Thursday, August 2, 2012


All the gay marriage controversy in the news has caused some interesting conversations to arise. I'm here to report on perhaps the most illuminating of them. It involves 2 stories of gay men and how the reactions of the Christians around them affected them.


The first story is relayed second hand and was told to me by my sister-in-law (if I mess up any of the details I will trust my in-laws to correct me). A family friend grew up in a Catholic household and repressed homosexual desires for fear of how his parents would react. When they passed away he decided it was time to quit hiding it. Some years later he lay on his deathbed surrounded by those who loved him and would miss him upon his passing which included my wife's Christian family. He realized that despite the decisions he had made, those special people had not ceased to love him. They didn't agree with his lifestyle choice, but that didn't mean that they weren't beside him in his time of need nor would it keep them from mourning his passing. The recognition of their love hit him hard.

He died and had a vision of blackness and torment. Thankfully the hospital was able to revive him. Because of the influence of his loving Christian friends and this revelation of what he saw and believed was waiting for him in the afterlife he cried out to Jesus and was saved shortly before his final passing. He died a changed person wishing only that he had not wasted his life when he could have known Jesus all along.

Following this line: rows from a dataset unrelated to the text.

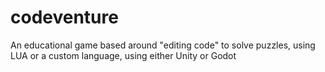 # codeventure
An educational game based around "editing code" to solve puzzles, using LUA or a custom language, using either Unity or Godot
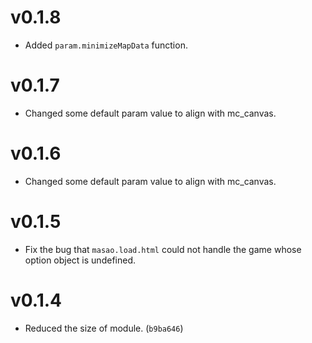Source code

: # v0.1.8
- Added `param.minimizeMapData` function.

# v0.1.7
- Changed some default param value to align with mc_canvas.

# v0.1.6
- Changed some default param value to align with mc_canvas.

# v0.1.5
- Fix the bug that `masao.load.html` could not handle the game whose option object is undefined.

# v0.1.4
- Reduced the size of module. (`b9ba646`)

I felt that this contrasted dramatically with a scenario I witnessed. A Christian friend had once struggled with homosexuality. Upon turning to God he resisted his past urges to the point that I had no idea it had ever been a part of his life when I met him. To the best of my knowledge, at the point in his life that he was serving God he did not partake of a homosexual lifestyle in any way. I seem to remember him even having a girlfriend for a short while.

At some point the people in his church fellowship heard of either his past or of current internal struggles. Despite the fact that he was not leading a homosexual lifestyle their treatment of him changed. Gossip and exclusion drove him from their fellowship. He finally decided to actually become what they thought him to be. I was one of very few Christian friends to remain on good terms with him. (15 years or so later we still remain in contact). He has embraced a fully homosexual lifestyle and rejected the God he once served thanks to the treatment he received. I noticed drastic changes in him including vocabulary, attitude, and outlook. The love of a couple of Christian friends wasn't enough to overcome the hurt and betrayal of his larger church family.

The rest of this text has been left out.